GREASE: Generate Factual and Counterfactual Explanations for GNN-based Recommendations
This addresses the need for interpretable AI in recommender systems for end-users, though it is incremental as it adapts existing explanation methods to a specific domain.
The authors tackled the problem of explaining recommendations from GNN-based recommender systems, which lack user-friendly explanations, by proposing GREASE to generate factual and counterfactual explanations through adjacency matrix perturbations, achieving concise and effective results in experiments on real-world datasets.

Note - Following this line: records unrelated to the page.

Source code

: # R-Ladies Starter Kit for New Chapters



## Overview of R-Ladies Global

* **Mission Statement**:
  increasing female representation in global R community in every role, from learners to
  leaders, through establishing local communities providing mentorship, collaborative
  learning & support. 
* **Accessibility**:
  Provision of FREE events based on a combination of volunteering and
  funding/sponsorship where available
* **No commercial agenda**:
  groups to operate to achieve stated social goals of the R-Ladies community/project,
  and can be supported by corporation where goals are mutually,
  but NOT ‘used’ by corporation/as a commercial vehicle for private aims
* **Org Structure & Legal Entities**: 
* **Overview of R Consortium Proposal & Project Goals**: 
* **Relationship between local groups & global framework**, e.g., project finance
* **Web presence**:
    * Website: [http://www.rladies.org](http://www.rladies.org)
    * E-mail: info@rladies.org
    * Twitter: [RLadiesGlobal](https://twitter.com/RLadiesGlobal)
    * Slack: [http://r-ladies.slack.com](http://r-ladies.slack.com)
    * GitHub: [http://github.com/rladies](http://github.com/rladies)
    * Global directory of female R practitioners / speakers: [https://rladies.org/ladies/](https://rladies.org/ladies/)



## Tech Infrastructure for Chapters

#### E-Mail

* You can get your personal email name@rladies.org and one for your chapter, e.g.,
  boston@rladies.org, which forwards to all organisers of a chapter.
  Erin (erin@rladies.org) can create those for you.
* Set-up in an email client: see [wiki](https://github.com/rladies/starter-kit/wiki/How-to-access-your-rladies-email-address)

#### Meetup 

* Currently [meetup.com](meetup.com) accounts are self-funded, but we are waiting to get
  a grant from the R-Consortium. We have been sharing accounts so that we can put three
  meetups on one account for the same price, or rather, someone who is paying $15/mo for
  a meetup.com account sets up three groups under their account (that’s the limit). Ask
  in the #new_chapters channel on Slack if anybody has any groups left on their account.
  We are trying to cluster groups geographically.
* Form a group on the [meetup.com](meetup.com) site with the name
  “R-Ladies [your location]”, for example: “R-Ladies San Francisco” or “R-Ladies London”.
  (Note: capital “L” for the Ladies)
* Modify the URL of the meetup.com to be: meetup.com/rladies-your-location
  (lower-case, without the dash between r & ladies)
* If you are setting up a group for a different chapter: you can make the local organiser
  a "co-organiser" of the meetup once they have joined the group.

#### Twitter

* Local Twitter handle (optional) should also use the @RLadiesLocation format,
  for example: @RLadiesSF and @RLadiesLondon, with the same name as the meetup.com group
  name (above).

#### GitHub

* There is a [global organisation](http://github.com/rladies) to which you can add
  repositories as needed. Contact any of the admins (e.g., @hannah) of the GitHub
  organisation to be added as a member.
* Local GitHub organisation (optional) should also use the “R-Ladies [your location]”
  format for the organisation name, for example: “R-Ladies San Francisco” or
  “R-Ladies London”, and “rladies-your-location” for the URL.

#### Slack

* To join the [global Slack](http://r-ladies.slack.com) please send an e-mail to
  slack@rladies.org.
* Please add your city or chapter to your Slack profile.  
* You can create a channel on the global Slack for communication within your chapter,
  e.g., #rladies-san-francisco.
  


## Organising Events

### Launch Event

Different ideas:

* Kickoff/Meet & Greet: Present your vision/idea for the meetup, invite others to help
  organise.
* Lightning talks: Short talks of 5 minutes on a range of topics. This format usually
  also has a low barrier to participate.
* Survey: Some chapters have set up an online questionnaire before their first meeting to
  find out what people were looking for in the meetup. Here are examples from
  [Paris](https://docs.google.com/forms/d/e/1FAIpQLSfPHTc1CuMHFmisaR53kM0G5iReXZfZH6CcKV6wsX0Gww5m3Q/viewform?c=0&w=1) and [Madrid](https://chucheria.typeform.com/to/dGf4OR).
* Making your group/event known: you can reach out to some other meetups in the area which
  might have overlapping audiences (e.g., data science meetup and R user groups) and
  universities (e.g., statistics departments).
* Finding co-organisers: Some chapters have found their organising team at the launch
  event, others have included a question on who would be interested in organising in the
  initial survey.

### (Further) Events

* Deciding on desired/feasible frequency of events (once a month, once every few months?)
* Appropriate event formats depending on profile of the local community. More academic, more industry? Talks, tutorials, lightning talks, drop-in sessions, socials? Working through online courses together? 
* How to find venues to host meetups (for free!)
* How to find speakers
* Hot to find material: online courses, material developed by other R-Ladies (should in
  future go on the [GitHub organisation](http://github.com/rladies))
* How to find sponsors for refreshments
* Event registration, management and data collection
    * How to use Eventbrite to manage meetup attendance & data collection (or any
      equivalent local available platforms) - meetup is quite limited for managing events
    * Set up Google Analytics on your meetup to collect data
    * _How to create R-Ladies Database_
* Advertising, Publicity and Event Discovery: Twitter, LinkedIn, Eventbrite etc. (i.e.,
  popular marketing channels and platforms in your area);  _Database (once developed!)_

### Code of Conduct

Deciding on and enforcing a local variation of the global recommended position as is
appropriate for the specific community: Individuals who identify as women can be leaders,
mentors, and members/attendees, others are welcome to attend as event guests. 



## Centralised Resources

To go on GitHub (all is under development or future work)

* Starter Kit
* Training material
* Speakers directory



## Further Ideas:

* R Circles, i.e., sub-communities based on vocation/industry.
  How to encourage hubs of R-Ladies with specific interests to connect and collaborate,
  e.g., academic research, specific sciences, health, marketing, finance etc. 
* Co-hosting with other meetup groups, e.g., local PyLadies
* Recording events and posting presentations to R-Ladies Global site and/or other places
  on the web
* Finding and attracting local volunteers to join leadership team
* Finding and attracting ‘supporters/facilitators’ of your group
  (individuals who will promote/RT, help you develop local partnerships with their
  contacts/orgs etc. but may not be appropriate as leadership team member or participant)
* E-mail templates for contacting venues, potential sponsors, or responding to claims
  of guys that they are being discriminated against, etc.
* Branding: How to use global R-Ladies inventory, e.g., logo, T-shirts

Recently, graph neural networks (GNNs) have been widely used to develop successful recommender systems. Although powerful, it is very difficult for a GNN-based recommender system to attach tangible explanations of why a specific item ends up in the list of suggestions for a given user. Indeed, explaining GNN-based recommendations is unique, and existing GNN explanation methods are inappropriate for two reasons. First, traditional GNN explanation methods are designed for node, edge, or graph classification tasks rather than ranking, as in recommender systems. Second, standard machine learning explanations are usually intended to support skilled decision-makers. Instead, recommendations are designed for any end-user, and thus their explanations should be provided in user-understandable ways. In this work, we propose GREASE, a novel method for explaining the suggestions provided by any black-box GNN-based recommender system. Specifically, GREASE first trains a surrogate model on a target user-item pair and its $l$-hop neighborhood. Then, it generates both factual and counterfactual explanations by finding optimal adjacency matrix perturbations to capture the sufficient and necessary conditions for an item to be recommended, respectively. Experimental results conducted on real-world datasets demonstrate that GREASE can generate concise and effective explanations for popular GNN-based recommender models.